One third of the world’s overall population is infected with Mycobacterium tuberculosis (Mtb), the causing agent of Tuberculosis (TB). About 95% of those, are thought to be in latent infection where Mtb rarely replicates. Nevertheless, ~10% of latent infections eventually progresses to active disease, which, if left untreated, kills more than half of the infected patients. Mtb infection is best described as an equilibrium involving a balance of activation and suppression of host responses, orchestrated by a complex and dynamic series of interactions between multiple host and bacterial components. Therefore, it is not unsurprising that single-target approaches for the identification of lead compounds, followed by establishment of pipelines for drug discovery, have had limited success. To address such limitation, we plan to apply genome-wide approaches to characterize the mode-of-action of a compound library, which has been validated for its activity against Mtb by GlaxoSmithKline (GSK, Partner 3), a major player in the pharmaceutical industry. Our approach uses an alternative and highly promising route by starting rather than finishing an initial process for lead compound characterization.
Aim. The GeMoA consortium, composed by four academic research groups and one company from three European countries are joining efforts with the broad aim of integrating computational and experimental approaches into an innovative platform for genome-wide characterization of the mechanism-of-action for selected chemical compounds with activity against Mtb.
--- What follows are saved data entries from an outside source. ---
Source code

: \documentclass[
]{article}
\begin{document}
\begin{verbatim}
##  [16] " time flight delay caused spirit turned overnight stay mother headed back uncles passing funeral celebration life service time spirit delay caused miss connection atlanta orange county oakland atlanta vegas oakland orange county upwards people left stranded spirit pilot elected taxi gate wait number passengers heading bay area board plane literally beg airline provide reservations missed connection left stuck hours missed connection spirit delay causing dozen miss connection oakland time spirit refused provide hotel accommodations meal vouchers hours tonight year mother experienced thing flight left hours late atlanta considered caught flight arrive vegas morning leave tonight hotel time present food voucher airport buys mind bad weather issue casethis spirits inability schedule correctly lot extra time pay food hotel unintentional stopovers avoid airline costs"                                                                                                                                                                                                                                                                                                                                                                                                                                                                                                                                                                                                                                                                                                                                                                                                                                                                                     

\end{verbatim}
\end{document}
Our teams will combine medicinal chemistry, synthetic chemistry, computational chemistry, computational biology, genomics, transciptomics, X-ray crystallography and biochemistry to address the need for identifying new targets and compounds that can lead to unexplored new mode-of-action against Mtb. We believe that the interdisciplinary combination of such expertises will indeed add value to our research and warrant higher chances of success than any of the isolated individual efforts that form the consortium.
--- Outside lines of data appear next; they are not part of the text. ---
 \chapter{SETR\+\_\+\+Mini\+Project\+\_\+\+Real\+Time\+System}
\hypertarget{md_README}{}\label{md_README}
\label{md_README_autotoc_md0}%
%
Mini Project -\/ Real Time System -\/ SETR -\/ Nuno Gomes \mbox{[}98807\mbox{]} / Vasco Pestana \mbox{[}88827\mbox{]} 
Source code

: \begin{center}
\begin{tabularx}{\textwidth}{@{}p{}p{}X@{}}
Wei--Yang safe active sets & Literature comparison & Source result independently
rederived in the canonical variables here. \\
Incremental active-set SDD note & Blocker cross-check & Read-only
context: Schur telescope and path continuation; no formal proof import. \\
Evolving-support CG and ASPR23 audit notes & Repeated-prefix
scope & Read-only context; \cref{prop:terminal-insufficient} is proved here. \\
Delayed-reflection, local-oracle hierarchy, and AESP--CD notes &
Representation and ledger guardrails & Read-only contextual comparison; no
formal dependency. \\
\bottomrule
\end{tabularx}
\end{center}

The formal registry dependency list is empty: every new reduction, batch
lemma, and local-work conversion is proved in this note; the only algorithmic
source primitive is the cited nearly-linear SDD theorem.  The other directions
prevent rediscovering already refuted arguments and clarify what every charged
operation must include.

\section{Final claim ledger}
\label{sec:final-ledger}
Work Plan. GeMoA is organized in 5 workpackages:
- WP1 “Compound selection and MedChem” aims at identifying, validating and improving selected compounds for their anti-TB activity.
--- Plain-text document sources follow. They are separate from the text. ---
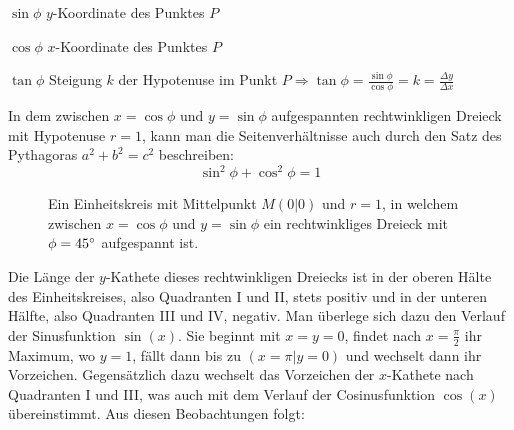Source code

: $\sin \phi$  $y$-Koordinate des Punktes $P$

$\cos \phi$  $x$-Koordinate des Punktes $P$

$\tan \phi$  Steigung $k$ der Hypotenuse im Punkt $P \Rightarrow \tan \phi = \frac{\sin \phi}{\cos \phi} = k = \frac{\Delta y}{\Delta x}$

In dem zwischen $x = \cos \phi$ und $y = \sin \phi$ aufgespannten rechtwinkligen Dreieck mit Hypotenuse $r = 1$, kann man die Seitenverh\"{a}ltnisse auch durch den Satz des Pythagoras $a^2 + b^2 = c^2$ beschreiben: $$\sin^2 \phi + \cos^2 \phi = 1$$

\pagebreak

\begin{figure}[t!]
\centering
	\caption*{Ein Einheitskreis mit Mittelpunkt $M (0 | 0)$ und $r = 1$, in welchem zwischen $x = \cos \phi$ und $y = \sin \phi$ ein rechtwinkliges Dreieck mit $\phi = 45\degree$ aufgespannt ist.}
\end{figure}

Die L\"{a}nge der $y$-Kathete dieses rechtwinkligen Dreiecks ist in der oberen H\"{a}lte des Einheitskreises, also Quadranten I und II, stets positiv und in der unteren H\"{a}lfte, also Quadranten III und IV, negativ. Man \"{u}berlege sich dazu den Verlauf der Sinusfunktion $\sin(x)$. Sie beginnt mit $x = y = 0$, findet nach $x = \frac{\pi}{2}$ ihr Maximum, wo $y = 1$, f\"{a}llt dann bis zu $(x = \pi | y = 0)$ und wechselt dann ihr Vorzeichen. Gegens\"{a}tzlich dazu wechselt das Vorzeichen der $x$-Kathete nach Quadranten I und III, was auch mit dem Verlauf der Cosinusfunktion $\cos(x)$ \"{u}bereinstimmt. Aus diesen Beobachtungen folgt:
- WP2 “Computational network modelling” aims at computationally building a genome-wide protein-compound network that will be used for identifying putative targets for selected compounds.
- WP3 “Genome-wide transcriptomics and target selection” aims at experimentally characterizing the effect on Mtb of a representative set of selected drugs by using gene expression profiling and genomic studies.
- WP4 “Structure and biochemistry characterization” aims at identifying the mode-of-action of selected targets and their compounds by functionally characterizing them.
- WP5 “Project coordination and managing” will aim at overseeing the overall progress of the GeMoA consortium.
The overall pipeline of our workpackages will start by selecting a number of GSK validated compounds (WP1), which will be characterised and their targets identified using genome-wide computational modelling (WP2) and transcriptomics/genomics experiments (WP3). The identified targets will then be further validated and the mode-of-action of compounds that bind them will be characterized by structural and biochemical analysis (WP4). An iterative and integrative approach through the target-compound and the genome-wide approaches will help unravel the mode-of-action of the selected compounds. Our quantitative and interdisciplinary approach will result in rapid mode- of-action characterization via the interaction between the participating groups.